Au premier plongeon Costakis a été saisi. Il a cru attraper une pneumonie et trépasser ! Mais aussitôt il a compris que c’est sa peur qui lui donnait froid, pas l’eau. Sur le coup il a senti le froid, maintenant il sentait la fraîcheur et le bien-être. Il s’est mis à asperger les autres.


« Ben voyons, même Costakis nous éclabousse maintenant ! » ont pensé les trois autres.

Ils se sont déshabillés aussi pour sauter à l’eau.

Le ravin leur renvoyait leurs rires et leurs cris en écho. Deux merles d’eau qui avaient eu peur au début sont revenus tout prêt se mouiller. Les platanes ont entremêlé leurs branches par-dessus pour faire un arc vert. L’eau était claire comme le diamant ; elle sortait du cœur de la montagne.

Roumèle, fraiche Roumèle !


« Et maintenant comment est-ce qu’on va se sécher ? » demande Costakis, une fois sorti de l’eau.

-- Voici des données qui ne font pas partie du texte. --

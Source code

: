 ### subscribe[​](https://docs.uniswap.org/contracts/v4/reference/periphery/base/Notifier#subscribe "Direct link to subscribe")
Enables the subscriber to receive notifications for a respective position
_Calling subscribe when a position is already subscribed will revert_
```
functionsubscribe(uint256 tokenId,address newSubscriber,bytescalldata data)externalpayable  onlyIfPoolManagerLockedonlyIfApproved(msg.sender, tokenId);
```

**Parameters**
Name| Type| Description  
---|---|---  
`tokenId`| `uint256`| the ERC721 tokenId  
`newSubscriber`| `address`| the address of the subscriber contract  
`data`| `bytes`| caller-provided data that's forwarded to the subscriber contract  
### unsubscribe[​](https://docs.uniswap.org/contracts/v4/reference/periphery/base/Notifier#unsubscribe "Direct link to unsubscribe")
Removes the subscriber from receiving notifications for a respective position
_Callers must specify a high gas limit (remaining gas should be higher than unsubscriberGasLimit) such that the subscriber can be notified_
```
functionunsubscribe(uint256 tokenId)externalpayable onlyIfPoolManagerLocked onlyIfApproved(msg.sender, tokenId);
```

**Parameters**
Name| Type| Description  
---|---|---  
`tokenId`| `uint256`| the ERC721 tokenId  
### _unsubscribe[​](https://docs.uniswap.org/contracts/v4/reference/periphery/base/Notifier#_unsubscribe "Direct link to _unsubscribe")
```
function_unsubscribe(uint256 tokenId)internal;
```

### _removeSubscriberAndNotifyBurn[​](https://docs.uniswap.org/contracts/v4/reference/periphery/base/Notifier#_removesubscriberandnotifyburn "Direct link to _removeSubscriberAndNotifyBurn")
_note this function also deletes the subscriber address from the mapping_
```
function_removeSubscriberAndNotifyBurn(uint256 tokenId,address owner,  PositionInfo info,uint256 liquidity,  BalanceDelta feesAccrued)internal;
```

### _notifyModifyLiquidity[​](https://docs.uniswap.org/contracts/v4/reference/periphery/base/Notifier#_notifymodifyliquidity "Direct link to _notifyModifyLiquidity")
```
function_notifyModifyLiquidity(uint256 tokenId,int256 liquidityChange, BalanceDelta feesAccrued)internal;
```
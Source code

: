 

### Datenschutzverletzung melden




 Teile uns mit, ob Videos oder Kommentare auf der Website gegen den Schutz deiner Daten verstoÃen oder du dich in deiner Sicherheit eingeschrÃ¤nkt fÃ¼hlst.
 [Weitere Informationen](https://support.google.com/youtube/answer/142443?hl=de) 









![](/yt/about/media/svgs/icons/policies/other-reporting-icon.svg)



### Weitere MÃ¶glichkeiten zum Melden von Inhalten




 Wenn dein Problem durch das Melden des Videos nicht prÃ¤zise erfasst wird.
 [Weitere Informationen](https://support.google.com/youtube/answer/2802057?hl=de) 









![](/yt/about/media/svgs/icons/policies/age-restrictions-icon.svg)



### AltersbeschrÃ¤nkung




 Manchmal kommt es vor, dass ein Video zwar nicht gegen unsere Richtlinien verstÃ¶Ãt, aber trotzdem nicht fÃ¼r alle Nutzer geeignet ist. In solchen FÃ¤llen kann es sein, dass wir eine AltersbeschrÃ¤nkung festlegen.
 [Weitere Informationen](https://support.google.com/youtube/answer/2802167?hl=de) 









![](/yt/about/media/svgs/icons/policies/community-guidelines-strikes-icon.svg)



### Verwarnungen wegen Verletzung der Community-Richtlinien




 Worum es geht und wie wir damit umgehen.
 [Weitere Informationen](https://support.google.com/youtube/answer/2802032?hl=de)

Bien-sûr ils n’avaient pas des serviettes avec eux. Ils sont donc allés auprès de celui qui sèche et réchauffe les pauvres et les démunis, le soleil.

Tout en restant au soleil, ils se frottaient vigoureusement la peau avec des feuilles de platane, de chêne et de lentisque. Ils se sont séchés ainsi et se sont rhabillés.

Leurs pensées n’avaient pas quitté la baignade ; ils ne pouvaient pas à l’oublier. Ils étaient devenus légers ; ils se sentaient eux-mêmes comme des feuilles, de l’eau, l’air.

Qu’est-ce qu’ils ont bien fait d’oser ! Mais tout ça grâce à qui ? À Merle-Panos.

« Venez, venez qu’on le soulève » ont-ils dit.

Ils l’ont soulevé haut en lui criant « Hourra ! »

La clochette de la mule qu’on entendait plus loin leur a rappelé qu’il était temps d’aller au moulin.